A so-called axial piston can be provided between the axial pressure fields 23 , 24 and the relevant walls of the housing 6 , or between the axial pressure fields 25 , 26 and the axial disks 21 , 22 . This has essentially the same shape as the relevant control field 23 shown in FIG. 6 itself.

Claims (6)

1. Internal gear machine for reversing operation in a closed circuit;

• 1. 1.1 with an externally toothed pinion ( 1 );
• 2. 1.2 with an internally toothed ring gear ( 2 ) which meshes with the pinion ( 1 );
• 3. 1.3 with a housing ( 6 );
• 4. 1.4 with a filling that fills the crescent-shaped space between the pinion ( 1 ) and ring gear ( 2 );
• 5. 1.5 the filling comprises two identical filler pieces ( 3 , 4 );
• 6. 1.6 there is a stop pin ( 5 ) which is mounted in the housing ( 6 ) and against which the filler pieces ( 3 , 4 ) are supported with their end faces ( 5.1 , 5.2 );
• 7. 1.7 on the pinion shaft, there is an axial disk ( 21 , 22 ) on both sides of the pinion ( 1 );
• 8. 1.8 between each axial disc ( 21 , 22 ) and the housing ( 6 ) are axial pressure fields ( 23 , 24 ); ( 25 , 26 ) provided;
• 9. 1.9 between each axial disc ( 21 , 22 ) and the pinion ( 1 ) control fields ( 27 , 28 ) are provided.

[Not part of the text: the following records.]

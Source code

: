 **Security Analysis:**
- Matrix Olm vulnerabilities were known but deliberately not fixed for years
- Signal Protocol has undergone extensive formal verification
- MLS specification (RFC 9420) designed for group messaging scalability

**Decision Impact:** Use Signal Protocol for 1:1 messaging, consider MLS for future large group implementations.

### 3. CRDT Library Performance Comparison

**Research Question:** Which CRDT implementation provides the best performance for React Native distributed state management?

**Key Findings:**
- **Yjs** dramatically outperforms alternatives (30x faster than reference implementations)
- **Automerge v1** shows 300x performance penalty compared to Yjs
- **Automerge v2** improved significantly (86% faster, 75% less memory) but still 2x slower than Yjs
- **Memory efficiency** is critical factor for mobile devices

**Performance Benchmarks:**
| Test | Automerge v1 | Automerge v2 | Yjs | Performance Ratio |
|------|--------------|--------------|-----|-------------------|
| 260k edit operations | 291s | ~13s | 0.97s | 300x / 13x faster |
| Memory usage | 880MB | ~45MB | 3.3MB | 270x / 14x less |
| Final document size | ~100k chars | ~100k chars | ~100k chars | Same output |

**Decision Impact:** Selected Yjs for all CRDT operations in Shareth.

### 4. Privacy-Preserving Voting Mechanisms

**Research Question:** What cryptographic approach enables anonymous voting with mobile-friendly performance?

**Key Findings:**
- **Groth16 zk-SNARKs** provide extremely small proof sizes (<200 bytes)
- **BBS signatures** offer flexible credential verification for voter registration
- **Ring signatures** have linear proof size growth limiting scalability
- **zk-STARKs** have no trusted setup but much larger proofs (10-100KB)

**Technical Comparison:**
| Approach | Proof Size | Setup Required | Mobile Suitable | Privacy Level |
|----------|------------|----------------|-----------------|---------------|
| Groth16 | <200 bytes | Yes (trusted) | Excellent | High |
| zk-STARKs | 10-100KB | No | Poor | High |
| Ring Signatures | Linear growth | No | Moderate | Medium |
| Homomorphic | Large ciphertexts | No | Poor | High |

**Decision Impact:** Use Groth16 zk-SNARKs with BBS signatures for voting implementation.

2. Internal gear machine according to claim 1, characterized in that to the control fields ( 27 , 28 ) control slots ( 30 ) are connected. 3. Internal gear machine according to claim 2, characterized in that the control slots, starting from the control fields ( 27 , 28 ), taper towards their free end. 4. Internal gear machine according to one of claims 1 to 3, characterized in that the housing ( 6 ) has two pressure connections ( 6.1 , 6.2 ) and a leakage outlet ( 6.3 ). 5. Internal gear machine according to claim 4, characterized by the following features:

• 1. 5.1 The filler pieces ( 3 , 4 ) are arranged symmetrically to a plane ( 7 ) (plane of symmetry) which runs through the center points (M1, M2) of pinion ( 1 ) and ring gear ( 2 );
• 2. 5.2 the two pressure connections ( 6.1 , 6.2 ) are - seen in the axial direction - on both sides of the plane of symmetry ( 7 ).

6. Internal gear machine according to claim 4 or 5, characterized in that the leakage outlet ( 6.3 ) is at least approximately in the plane of symmetry ( 7 ).